====== Input
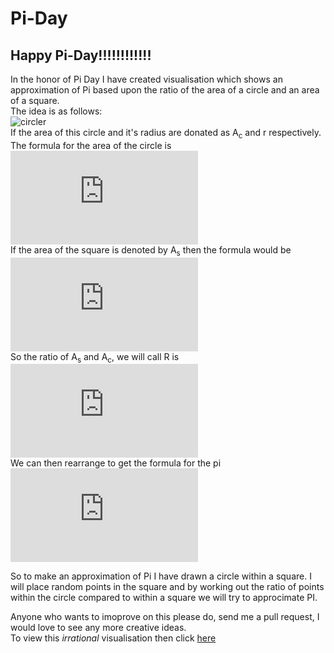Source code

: # Pi-Day
## Happy Pi-Day!!!!!!!!!!!!  
In the honor of Pi Day I have created visualisation which shows an approximation of Pi based upon the ratio of the area of a circle and an area of a square.  
The idea is as follows:  
![circler](http://mathcentral.uregina.ca/qq/database/qq.09.06/s/lori1.1.gif "CircleR")  
If the area of this circle and it's radius are donated as A<sub>c</sub> and r respectively. The formula for the area of the circle is  
![AreaOfCircle](http://latex.codecogs.com/gif.latex?A_%7Bc%7D%3D%5Cpi%20r%5E2 "area of a circle")  
If the area of the square is denoted by A<sub>s</sub> then the formula would be  
![AreaOfSquare](http://latex.codecogs.com/gif.latex?A_%7Bs%7D%3D4r%5E2 "Area of a square")  
So the ratio of A<sub>s</sub> and A<sub>c</sub>, we will call R is  
![RatioOfCircleAandSquarA](http://latex.codecogs.com/gif.latex?R%20%3D%20%5Cfrac%7BA_%7Bc%7D%7D%7BA_%7Bs%7D%7D%20%3D%20%5Cfrac%7B%5Cpi%20r%5E2%7D%7B4r%5E2%7D%20%3D%20%5Cfrac%7B%5Cpi%7D%7B4%7D "Ratio of areas")  
We can then rearrange to get the formula for the pi  
![pi](http://latex.codecogs.com/gif.latex?%5Cpi%20%3D%204R "PI equation")  

So to make an approximation of Pi I have drawn a circle within a square. I will place random points in the square and by working out the ratio of points within the circle compared to within a square we will try to approcimate PI.

Anyone who wants to imoprove on this please do, send me a pull request, I would love to see any more creative ideas.  
To view this *irrational* visualisation then click [here](https://diggidydale.github.io/PiDay-2018/)
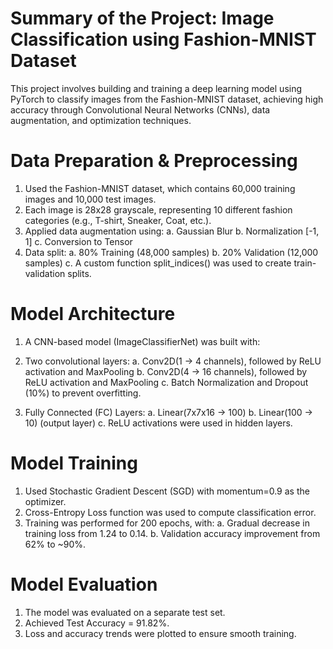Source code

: # Summary of the Project: Image Classification using Fashion-MNIST Dataset

This project involves building and training a deep learning model using PyTorch to classify images from the Fashion-MNIST dataset, achieving high accuracy through Convolutional Neural Networks (CNNs), data augmentation, and optimization techniques.

# Data Preparation & Preprocessing
1. Used the Fashion-MNIST dataset, which contains 60,000 training images and 10,000 test images.
2. Each image is 28x28 grayscale, representing 10 different fashion categories (e.g., T-shirt, Sneaker, Coat, etc.).
3. Applied data augmentation using:
  a. Gaussian Blur
  b. Normalization [-1, 1]
  c. Conversion to Tensor
4. Data split:
  a. 80% Training (48,000 samples)
  b. 20% Validation (12,000 samples)
  c. A custom function split_indices() was used to create train-validation splits.
# Model Architecture
1. A CNN-based model (ImageClassifierNet) was built with:

2. Two convolutional layers:
  a. Conv2D(1 → 4 channels), followed by ReLU activation and MaxPooling
  b. Conv2D(4 → 16 channels), followed by ReLU activation and MaxPooling
  c. Batch Normalization and Dropout (10%) to prevent overfitting.
3. Fully Connected (FC) Layers:
  a. Linear(7x7x16 → 100)
  b. Linear(100 → 10) (output layer)
  c. ReLU activations were used in hidden layers.
# Model Training
1. Used Stochastic Gradient Descent (SGD) with momentum=0.9 as the optimizer.
2. Cross-Entropy Loss function was used to compute classification error.
3. Training was performed for 200 epochs, with:
  a. Gradual decrease in training loss from 1.24 to 0.14.
  b. Validation accuracy improvement from 62% to ~90%.
# Model Evaluation
1. The model was evaluated on a separate test set.
2. Achieved Test Accuracy = 91.82%.
3. Loss and accuracy trends were plotted to ensure smooth training.
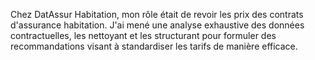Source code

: Chez DatAssur Habitation, mon rôle était de revoir les prix des contrats d'assurance habitation. J'ai mené une analyse exhaustive des données contractuelles, les nettoyant et les structurant pour formuler des recommandations visant à standardiser les tarifs de manière efficace. 
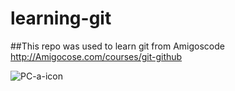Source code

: # learning-git

##This repo was used to learn git from Amigoscode
http://Amigocose.com/courses/git-github

![PC-a-icon](https://user-images.githubusercontent.com/106685189/177276291-f26de6e5-3d66-45b9-be20-49671e3af40e.png)
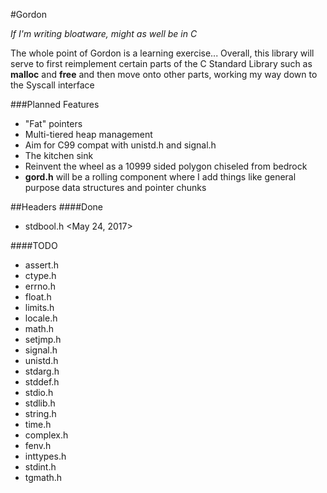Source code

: #Gordon

*If I'm writing bloatware, might as well be in C*

The whole point of Gordon is a learning exercise...
Overall, this library will serve to first reimplement certain parts of the C Standard Library such as **malloc** and **free** and then move onto other parts, working my way down to the Syscall interface

###Planned Features
-   "Fat" pointers
-   Multi-tiered heap management
-   Aim for C99 compat with unistd.h and signal.h
-   The kitchen sink
-   Reinvent the wheel as a 10999 sided polygon chiseled from bedrock
-   **gord.h** will be a rolling component where I add things like general purpose data structures and pointer chunks

##Headers
####Done
-   stdbool.h <May 24, 2017>

####TODO
-   assert.h
-   ctype.h
-   errno.h
-   float.h
-   limits.h
-   locale.h
-   math.h
-   setjmp.h
-   signal.h
-   unistd.h
-   stdarg.h
-   stddef.h
-   stdio.h
-   stdlib.h
-   string.h
-   time.h
-   complex.h
-   fenv.h
-   inttypes.h
-   stdint.h
-   tgmath.h 
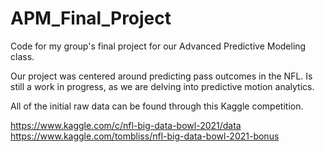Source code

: # APM_Final_Project
Code for my group's final project for our Advanced Predictive Modeling class. 

Our project was centered around predicting pass outcomes in the NFL. Is still a work in progress, as we are delving into predictive motion analytics.

All of the initial raw data can be found through this Kaggle competition. 

https://www.kaggle.com/c/nfl-big-data-bowl-2021/data
https://www.kaggle.com/tombliss/nfl-big-data-bowl-2021-bonus
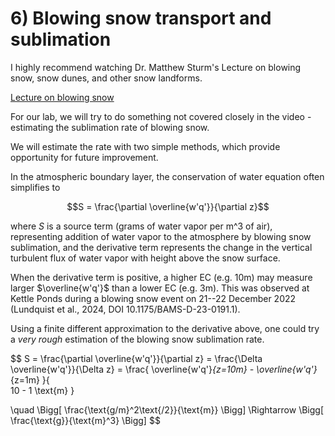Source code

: # 6) Blowing snow transport and sublimation

I highly recommend watching Dr. Matthew Sturm's Lecture on blowing snow, snow dunes, and other snow landforms. 

[Lecture on blowing snow](https://youtu.be/rBlDG9Tp8rM?si=dqCCF-sW0NXQYG5i&t=3658)

For our lab, we will try to do something not covered closely in the video - estimating the sublimation rate of blowing snow.

We will estimate the rate with two simple methods, which provide opportunity for future improvement.

In the atmospheric boundary layer, the conservation of water equation often simplifies to 

$$S = \frac{\partial \overline{w'q'}}{\partial z}$$

where $S$ is a source term (grams of water vapor per m^3 of air), representing addition of water vapor to the atmosphere by blowing snow sublimation, and the derivative term represents the change in the vertical turbulent flux of water vapor with height above the snow surface.

When the derivative term is positive, a higher EC (e.g. 10m) may measure larger $\overline{w'q'}$ than a lower EC (e.g. 3m). This was observed at Kettle Ponds during a blowing snow event on 21--22 December 2022 (Lundquist et al., 2024, DOI 10.1175/BAMS-D-23-0191.1).

Using a finite different approximation to the derivative above, one could try a *very rough* estimation of the blowing snow sublimation rate.

$$
S = \frac{\partial \overline{w'q'}}{\partial z} 
= \frac{\Delta \overline{w'q'}}{\Delta z} 
= \frac{
    \overline{w'q'}_{z=10m} - \overline{w'q'}_{z=1m}
}{\
     10 - 1 \text{m}
}

 \quad \Bigg[ \frac{\text{g/m}^2\text{/2}}{\text{m}} \Bigg] \Rightarrow \Bigg[ 
    \frac{\text{g}}{\text{m}^3} 
\Bigg]
$$

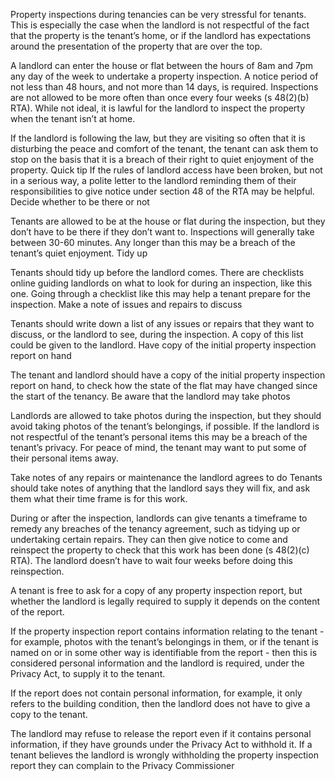 Property inspections during tenancies can be very stressful for tenants. This is especially the case when the landlord is not respectful of the fact that the property is the tenant’s home, or if the landlord has expectations around the presentation of the property that are over the top.

A landlord can enter the house or flat between the hours of 8am and 7pm any day of the week to undertake a property inspection. A notice period of not less than 48 hours, and not more than 14 days, is required. Inspections are not allowed to be more often than once every four weeks (s 48(2)(b) RTA). While not ideal, it is lawful for the landlord to inspect the property when the tenant isn’t at home.

If the landlord is following the law, but they are visiting so often that it is disturbing the peace and comfort of the tenant, the tenant can ask them to stop on the basis that it is a breach of their right to quiet enjoyment of the property.
Quick tip
If the rules of landlord access have been broken, but not in a serious way, a polite letter to the landlord reminding them of their responsibilities to give notice under section 48 of the RTA may be helpful.
Decide whether to be there or not

Tenants are allowed to be at the house or flat during the inspection, but they don’t have to be there if they don’t want to. Inspections will generally take between 30-60 minutes. Any longer than this may be a breach of the tenant’s quiet enjoyment.
Tidy up

Tenants should tidy up before the landlord comes. There are checklists online guiding landlords on what to look for during an inspection, like this one. Going through a checklist like this may help a tenant prepare for the inspection.
Make a note of issues and repairs to discuss

Tenants should write down a list of any issues or repairs that they want to discuss, or the landlord to see, during the inspection. A copy of this list could be given to the landlord.
Have copy of the initial property inspection report on hand

The tenant and landlord should have a copy of the initial property inspection report on hand, to check how the state of the flat may have changed since the start of the tenancy.
Be aware that the landlord may take photos

Landlords are allowed to take photos during the inspection, but they should avoid taking photos of the tenant’s belongings, if possible. If the landlord is not respectful of the tenant’s personal items this may be a breach of the tenant’s privacy. For peace of mind, the tenant may want to put some of their personal items away.

Take notes of any repairs or maintenance the landlord agrees to do
Tenants should take notes of anything that the landlord says they will fix, and ask them what their time frame is for this work.

During or after the inspection, landlords can give tenants a timeframe to remedy any breaches of the tenancy agreement, such as tidying up or undertaking certain repairs. They can then give notice to come and reinspect the property to check that this work has been done (s 48(2)(c) RTA). The landlord doesn’t have to wait four weeks before doing this reinspection.

A tenant is free to ask for a copy of any property inspection report, but whether the landlord is legally required to supply it depends on the content of the report.

If the property inspection report contains information relating to the tenant - for example, photos with the tenant’s belongings in them, or if the tenant is named on or in some other way is identifiable from the report - then this is considered personal information and the landlord is required, under the Privacy Act, to supply it to the tenant.

If the report does not contain personal information, for example, it only refers to the building condition, then the landlord does not have to give a copy to the tenant.

The landlord may refuse to release the report even if it contains personal information, if they have grounds under the Privacy Act to withhold it. If a tenant believes the landlord is wrongly withholding the property inspection report they can complain to the Privacy Commissioner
============
▸ Exercise description: Whenever a line in the material contains the word "equation", copy that line.

▸ Task answer:
![pi](http://latex.codecogs.com/gif.latex?%5Cpi%20%3D%204R "PI equation")  
In the atmospheric boundary layer, the conservation of water equation often simplifies to 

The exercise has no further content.